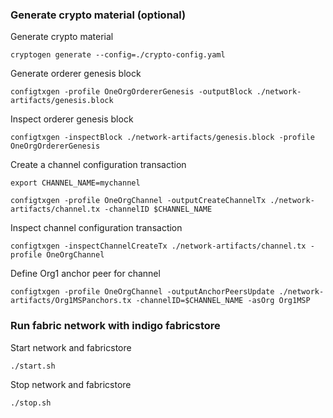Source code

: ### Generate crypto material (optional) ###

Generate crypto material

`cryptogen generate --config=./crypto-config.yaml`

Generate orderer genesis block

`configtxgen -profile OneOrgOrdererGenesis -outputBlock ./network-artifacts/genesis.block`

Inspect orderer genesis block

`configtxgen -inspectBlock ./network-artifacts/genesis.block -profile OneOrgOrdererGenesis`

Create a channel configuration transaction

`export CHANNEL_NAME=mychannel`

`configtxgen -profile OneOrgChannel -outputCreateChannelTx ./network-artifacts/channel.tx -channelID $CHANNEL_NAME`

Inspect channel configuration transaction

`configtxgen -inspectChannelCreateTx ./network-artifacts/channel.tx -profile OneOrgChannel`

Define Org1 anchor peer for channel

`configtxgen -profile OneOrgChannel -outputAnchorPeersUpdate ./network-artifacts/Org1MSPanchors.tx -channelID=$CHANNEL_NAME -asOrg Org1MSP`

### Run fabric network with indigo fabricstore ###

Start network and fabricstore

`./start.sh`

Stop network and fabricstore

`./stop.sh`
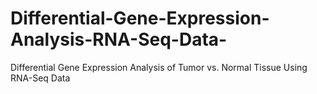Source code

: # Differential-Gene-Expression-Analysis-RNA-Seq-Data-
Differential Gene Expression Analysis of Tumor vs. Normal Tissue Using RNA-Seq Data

---

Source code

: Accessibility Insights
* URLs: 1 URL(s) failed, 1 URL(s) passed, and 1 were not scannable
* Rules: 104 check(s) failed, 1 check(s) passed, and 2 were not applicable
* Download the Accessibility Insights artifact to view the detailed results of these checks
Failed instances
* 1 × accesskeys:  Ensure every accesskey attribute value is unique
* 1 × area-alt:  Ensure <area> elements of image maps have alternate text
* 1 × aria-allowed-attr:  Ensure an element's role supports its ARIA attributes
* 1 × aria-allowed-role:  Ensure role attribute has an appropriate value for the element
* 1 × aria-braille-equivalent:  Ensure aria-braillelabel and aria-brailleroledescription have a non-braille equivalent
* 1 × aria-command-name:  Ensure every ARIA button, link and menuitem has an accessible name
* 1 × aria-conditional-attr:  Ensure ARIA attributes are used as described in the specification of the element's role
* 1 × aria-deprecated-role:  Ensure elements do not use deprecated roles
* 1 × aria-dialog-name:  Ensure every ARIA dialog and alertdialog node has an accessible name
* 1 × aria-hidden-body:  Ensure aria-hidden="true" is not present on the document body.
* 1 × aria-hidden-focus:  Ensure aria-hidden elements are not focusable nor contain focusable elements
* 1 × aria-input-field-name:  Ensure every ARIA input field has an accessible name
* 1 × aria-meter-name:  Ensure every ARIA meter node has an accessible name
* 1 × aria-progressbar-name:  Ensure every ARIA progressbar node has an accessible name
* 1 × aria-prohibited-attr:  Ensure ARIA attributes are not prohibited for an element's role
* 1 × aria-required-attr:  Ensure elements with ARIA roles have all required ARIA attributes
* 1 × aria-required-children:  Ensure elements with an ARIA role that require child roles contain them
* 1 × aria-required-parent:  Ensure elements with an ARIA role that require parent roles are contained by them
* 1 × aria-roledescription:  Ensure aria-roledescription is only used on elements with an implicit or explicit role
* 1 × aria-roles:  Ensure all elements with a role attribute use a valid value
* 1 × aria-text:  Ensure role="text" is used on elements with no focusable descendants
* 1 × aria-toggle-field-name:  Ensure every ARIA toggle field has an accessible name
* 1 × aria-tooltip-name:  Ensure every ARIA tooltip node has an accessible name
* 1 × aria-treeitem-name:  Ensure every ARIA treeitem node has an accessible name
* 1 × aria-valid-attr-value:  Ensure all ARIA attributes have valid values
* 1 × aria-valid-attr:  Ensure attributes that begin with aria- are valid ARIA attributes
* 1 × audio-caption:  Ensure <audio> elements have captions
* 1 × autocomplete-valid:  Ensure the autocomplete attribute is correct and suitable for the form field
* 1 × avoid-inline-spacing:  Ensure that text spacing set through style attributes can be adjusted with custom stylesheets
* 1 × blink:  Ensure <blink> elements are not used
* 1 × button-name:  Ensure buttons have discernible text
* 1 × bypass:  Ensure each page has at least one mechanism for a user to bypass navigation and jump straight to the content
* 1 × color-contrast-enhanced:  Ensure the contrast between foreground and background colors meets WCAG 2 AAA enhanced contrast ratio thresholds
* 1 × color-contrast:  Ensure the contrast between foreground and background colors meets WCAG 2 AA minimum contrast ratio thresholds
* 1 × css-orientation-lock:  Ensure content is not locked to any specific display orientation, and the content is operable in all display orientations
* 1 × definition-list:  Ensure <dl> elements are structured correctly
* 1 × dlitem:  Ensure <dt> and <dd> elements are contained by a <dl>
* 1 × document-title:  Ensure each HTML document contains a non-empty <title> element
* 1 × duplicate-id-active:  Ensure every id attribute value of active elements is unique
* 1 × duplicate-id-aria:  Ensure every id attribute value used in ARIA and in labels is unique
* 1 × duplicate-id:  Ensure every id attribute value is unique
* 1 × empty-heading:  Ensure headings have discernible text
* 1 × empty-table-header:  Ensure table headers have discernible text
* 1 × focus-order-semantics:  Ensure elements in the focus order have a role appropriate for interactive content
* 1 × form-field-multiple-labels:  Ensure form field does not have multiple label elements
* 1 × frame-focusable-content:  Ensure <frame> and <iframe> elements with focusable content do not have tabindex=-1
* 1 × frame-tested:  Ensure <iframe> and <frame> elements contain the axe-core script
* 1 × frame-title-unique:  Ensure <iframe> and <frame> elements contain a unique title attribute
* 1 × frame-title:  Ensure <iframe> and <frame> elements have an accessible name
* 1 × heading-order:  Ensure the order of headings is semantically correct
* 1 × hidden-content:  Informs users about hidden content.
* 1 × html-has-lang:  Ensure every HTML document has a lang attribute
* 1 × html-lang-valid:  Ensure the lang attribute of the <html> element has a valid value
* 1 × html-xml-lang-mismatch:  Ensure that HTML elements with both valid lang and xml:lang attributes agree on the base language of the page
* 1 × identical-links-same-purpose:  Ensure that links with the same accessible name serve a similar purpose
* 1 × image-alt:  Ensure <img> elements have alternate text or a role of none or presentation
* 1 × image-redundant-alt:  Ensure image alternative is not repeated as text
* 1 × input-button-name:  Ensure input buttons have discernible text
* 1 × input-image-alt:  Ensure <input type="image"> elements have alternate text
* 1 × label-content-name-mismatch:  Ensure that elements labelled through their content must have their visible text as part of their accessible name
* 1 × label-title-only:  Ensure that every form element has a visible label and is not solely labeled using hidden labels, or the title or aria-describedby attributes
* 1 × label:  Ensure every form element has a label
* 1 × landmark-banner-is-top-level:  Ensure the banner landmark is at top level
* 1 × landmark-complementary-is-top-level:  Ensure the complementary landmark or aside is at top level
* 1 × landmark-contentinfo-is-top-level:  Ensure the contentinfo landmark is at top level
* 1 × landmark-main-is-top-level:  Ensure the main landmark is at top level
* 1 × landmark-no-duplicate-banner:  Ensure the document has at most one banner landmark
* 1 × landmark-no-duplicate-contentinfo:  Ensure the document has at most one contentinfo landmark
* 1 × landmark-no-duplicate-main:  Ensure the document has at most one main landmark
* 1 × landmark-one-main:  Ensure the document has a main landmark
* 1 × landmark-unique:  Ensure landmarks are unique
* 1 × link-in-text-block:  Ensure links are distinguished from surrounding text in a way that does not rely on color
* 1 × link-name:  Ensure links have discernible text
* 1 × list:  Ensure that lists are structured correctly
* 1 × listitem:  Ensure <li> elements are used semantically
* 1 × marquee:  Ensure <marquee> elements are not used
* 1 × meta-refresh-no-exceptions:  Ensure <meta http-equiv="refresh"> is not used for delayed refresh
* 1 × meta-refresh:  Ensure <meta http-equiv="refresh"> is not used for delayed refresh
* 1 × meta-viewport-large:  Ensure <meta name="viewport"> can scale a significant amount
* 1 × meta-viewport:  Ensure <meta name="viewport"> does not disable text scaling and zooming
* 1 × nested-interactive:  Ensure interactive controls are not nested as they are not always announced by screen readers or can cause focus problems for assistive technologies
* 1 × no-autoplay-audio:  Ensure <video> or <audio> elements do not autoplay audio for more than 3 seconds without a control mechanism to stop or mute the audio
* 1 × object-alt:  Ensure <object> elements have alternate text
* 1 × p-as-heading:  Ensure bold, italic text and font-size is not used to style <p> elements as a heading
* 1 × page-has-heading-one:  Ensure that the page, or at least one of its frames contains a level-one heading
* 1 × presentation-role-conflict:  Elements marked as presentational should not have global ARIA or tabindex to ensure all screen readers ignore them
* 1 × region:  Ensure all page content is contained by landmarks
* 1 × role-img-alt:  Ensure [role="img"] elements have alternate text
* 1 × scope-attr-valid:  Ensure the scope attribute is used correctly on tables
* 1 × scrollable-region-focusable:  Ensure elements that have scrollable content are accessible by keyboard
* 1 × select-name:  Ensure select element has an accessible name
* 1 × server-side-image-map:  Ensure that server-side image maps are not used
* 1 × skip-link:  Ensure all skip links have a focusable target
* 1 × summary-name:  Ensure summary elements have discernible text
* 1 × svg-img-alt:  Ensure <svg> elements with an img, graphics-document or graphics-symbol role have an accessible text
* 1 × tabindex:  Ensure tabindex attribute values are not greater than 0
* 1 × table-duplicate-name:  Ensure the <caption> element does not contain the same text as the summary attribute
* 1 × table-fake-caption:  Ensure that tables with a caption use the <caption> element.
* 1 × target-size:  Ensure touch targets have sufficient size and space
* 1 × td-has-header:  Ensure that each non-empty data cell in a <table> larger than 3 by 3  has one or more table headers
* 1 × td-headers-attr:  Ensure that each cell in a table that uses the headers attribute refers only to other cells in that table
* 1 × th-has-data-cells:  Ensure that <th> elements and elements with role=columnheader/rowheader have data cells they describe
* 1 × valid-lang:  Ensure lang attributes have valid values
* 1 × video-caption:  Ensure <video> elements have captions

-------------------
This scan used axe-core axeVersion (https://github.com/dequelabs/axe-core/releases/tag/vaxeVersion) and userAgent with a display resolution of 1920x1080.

TO DO »
Could you find each line in the entries that contains the string "document" and copy it?

RESULT OF THE TASK »
* 1 × aria-hidden-body:  Ensure aria-hidden="true" is not present on the document body.
* 1 × document-title:  Ensure each HTML document contains a non-empty <title> element
* 1 × html-has-lang:  Ensure every HTML document has a lang attribute
* 1 × landmark-no-duplicate-banner:  Ensure the document has at most one banner landmark
* 1 × landmark-no-duplicate-contentinfo:  Ensure the document has at most one contentinfo landmark
* 1 × landmark-no-duplicate-main:  Ensure the document has at most one main landmark
* 1 × landmark-one-main:  Ensure the document has a main landmark
* 1 × svg-img-alt:  Ensure <svg> elements with an img, graphics-document or graphics-symbol role have an accessible text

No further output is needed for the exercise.